Ironically, in a quotation from Gandhi, Skaria includes a piece where a friend of the London-based pre-Mahatma is trying to convince Gandhi to eat meat by reading to him from Jeremy Bentham’s text on utility. Gandhi notes that, “I was at my wit’s end. The language was difficult, I understood little.” Like Gandhi, I have to admit my limitations and ask for lenience: “Pray excuse me. These abstruse things are beyond me.”

To further his argument, Skaria regularly finds it “instructive” to engage with Jacques Derrida (and for many this may be a case of “of course”, while for the non-theorist the question may be “why”). At times the lengthy asides, either anecdotes or offerings from other scholars, seem to be inadequately tied in.

In fact, while there were some interesting building blocks in the text, I’m not sure that I understand much that these building blocks were examples of, how they went to furthering the main argument. Building blocks, such as the one that teases out the differing nuances between English and Gujarati texts that are ostensibly the same (and here Skaria has done some wonderful cross-textual comparisons); or the one that details Gandhi’s changing understanding of ahimsa; and even the one that points out that “Gandhi’s writing might be doing something quite different from what he may have intended it to do”, are fascinating and could easily be the bases for instructive papers or chapters written in clear English (or Gujarati or Hindi).

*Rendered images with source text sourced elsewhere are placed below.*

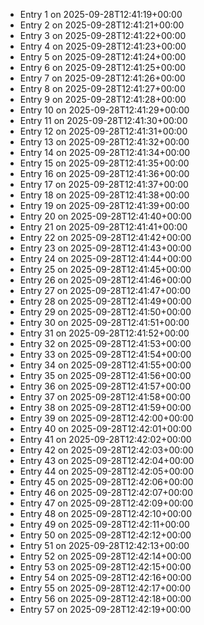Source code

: - Entry 1 on 2025-09-28T12:41:19+00:00
- Entry 2 on 2025-09-28T12:41:21+00:00
- Entry 3 on 2025-09-28T12:41:22+00:00
- Entry 4 on 2025-09-28T12:41:23+00:00
- Entry 5 on 2025-09-28T12:41:24+00:00
- Entry 6 on 2025-09-28T12:41:25+00:00
- Entry 7 on 2025-09-28T12:41:26+00:00
- Entry 8 on 2025-09-28T12:41:27+00:00
- Entry 9 on 2025-09-28T12:41:28+00:00
- Entry 10 on 2025-09-28T12:41:29+00:00
- Entry 11 on 2025-09-28T12:41:30+00:00
- Entry 12 on 2025-09-28T12:41:31+00:00
- Entry 13 on 2025-09-28T12:41:32+00:00
- Entry 14 on 2025-09-28T12:41:34+00:00
- Entry 15 on 2025-09-28T12:41:35+00:00
- Entry 16 on 2025-09-28T12:41:36+00:00
- Entry 17 on 2025-09-28T12:41:37+00:00
- Entry 18 on 2025-09-28T12:41:38+00:00
- Entry 19 on 2025-09-28T12:41:39+00:00
- Entry 20 on 2025-09-28T12:41:40+00:00
- Entry 21 on 2025-09-28T12:41:41+00:00
- Entry 22 on 2025-09-28T12:41:42+00:00
- Entry 23 on 2025-09-28T12:41:43+00:00
- Entry 24 on 2025-09-28T12:41:44+00:00
- Entry 25 on 2025-09-28T12:41:45+00:00
- Entry 26 on 2025-09-28T12:41:46+00:00
- Entry 27 on 2025-09-28T12:41:47+00:00
- Entry 28 on 2025-09-28T12:41:49+00:00
- Entry 29 on 2025-09-28T12:41:50+00:00
- Entry 30 on 2025-09-28T12:41:51+00:00
- Entry 31 on 2025-09-28T12:41:52+00:00
- Entry 32 on 2025-09-28T12:41:53+00:00
- Entry 33 on 2025-09-28T12:41:54+00:00
- Entry 34 on 2025-09-28T12:41:55+00:00
- Entry 35 on 2025-09-28T12:41:56+00:00
- Entry 36 on 2025-09-28T12:41:57+00:00
- Entry 37 on 2025-09-28T12:41:58+00:00
- Entry 38 on 2025-09-28T12:41:59+00:00
- Entry 39 on 2025-09-28T12:42:00+00:00
- Entry 40 on 2025-09-28T12:42:01+00:00
- Entry 41 on 2025-09-28T12:42:02+00:00
- Entry 42 on 2025-09-28T12:42:03+00:00
- Entry 43 on 2025-09-28T12:42:04+00:00
- Entry 44 on 2025-09-28T12:42:05+00:00
- Entry 45 on 2025-09-28T12:42:06+00:00
- Entry 46 on 2025-09-28T12:42:07+00:00
- Entry 47 on 2025-09-28T12:42:09+00:00
- Entry 48 on 2025-09-28T12:42:10+00:00
- Entry 49 on 2025-09-28T12:42:11+00:00
- Entry 50 on 2025-09-28T12:42:12+00:00
- Entry 51 on 2025-09-28T12:42:13+00:00
- Entry 52 on 2025-09-28T12:42:14+00:00
- Entry 53 on 2025-09-28T12:42:15+00:00
- Entry 54 on 2025-09-28T12:42:16+00:00
- Entry 55 on 2025-09-28T12:42:17+00:00
- Entry 56 on 2025-09-28T12:42:18+00:00
- Entry 57 on 2025-09-28T12:42:19+00:00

For those like me, who perhaps will be deemed semi-literate, a concluding chapter that drew the threads together would have been welcome, as would a glossary so that those with short memory spans for unfamiliar Gujarati and Sanskrit words did not have to continually search back through the text to be reminded of a given meaning.

All professions, the legal, the medical, that of computer boffins, philosophers and political theorists have their own languages. Languages often obscure to those outside the knowledge circle. This is understandable. But it should not be a cover for writing that is so obscure that very few will be able to engage with it in a meaningful way. Clear writing is an essential skill if one wants to communicate to a circle wider than that made up of a relative few who share an arcane language. Perhaps a little more attention to Gandhian values such as frugality and simplicity would ensure a wider audience for Skaria’s analysis.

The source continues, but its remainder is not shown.